(Beginning of Records to use)
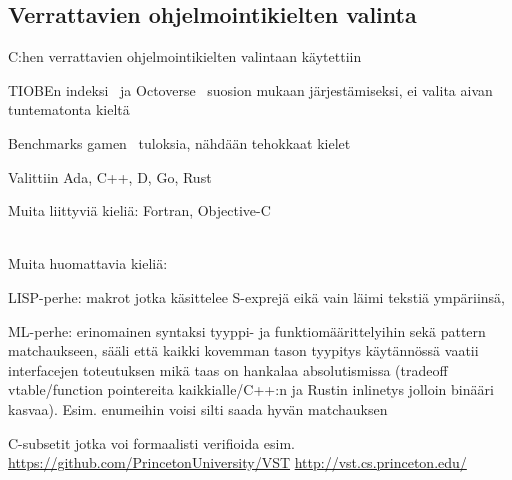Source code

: \subsection{Verrattavien ohjelmointikielten valinta}

C:hen verrattavien ohjelmointikielten valintaan käytettiin

TIOBEn indeksi~\citep{tiobe} ja Octoverse~\citep{octoverse} suosion
mukaan järjestämiseksi, ei valita aivan tuntematonta kieltä

Benchmarks gamen~\citep{benchmarks} tuloksia, nähdään tehokkaat kielet

Valittiin Ada, C++, D, Go, Rust

Muita liittyviä kieliä: Fortran, Objective-C \\
 \\



Muita huomattavia kieliä:

LISP-perhe: makrot jotka käsittelee S-exprejä eikä
vain läimi tekstiä ympäriinsä,

ML-perhe: erinomainen syntaksi tyyppi- ja funktiomäärittelyihin sekä pattern
matchaukseen, sääli että kaikki kovemman tason tyypitys käytännössä vaatii
interfacejen toteutuksen mikä taas on hankalaa absolutismissa (tradeoff
vtable/function pointereita kaikkialle/C++:n ja Rustin inlinetys jolloin
binääri kasvaa).  Esim. enumeihin voisi silti saada hyvän matchauksen

C-subsetit jotka voi formaalisti verifioida esim. 
\url{https://github.com/PrincetonUniversity/VST}
\url{http://vst.cs.princeton.edu/}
(End of Records to use)
- **Assigned task**: Could you restate word for word the lines above from the one containing "C:hen verrattavien ohjelmointikielten" through the one containing "nähdään tehokkaat kielet", both included, and nothing else?

- **Expected answer**:
C:hen verrattavien ohjelmointikielten valintaan käytettiin

TIOBEn indeksi~\citep{tiobe} ja Octoverse~\citep{octoverse} suosion
mukaan järjestämiseksi, ei valita aivan tuntematonta kieltä

Benchmarks gamen~\citep{benchmarks} tuloksia, nähdään tehokkaat kielet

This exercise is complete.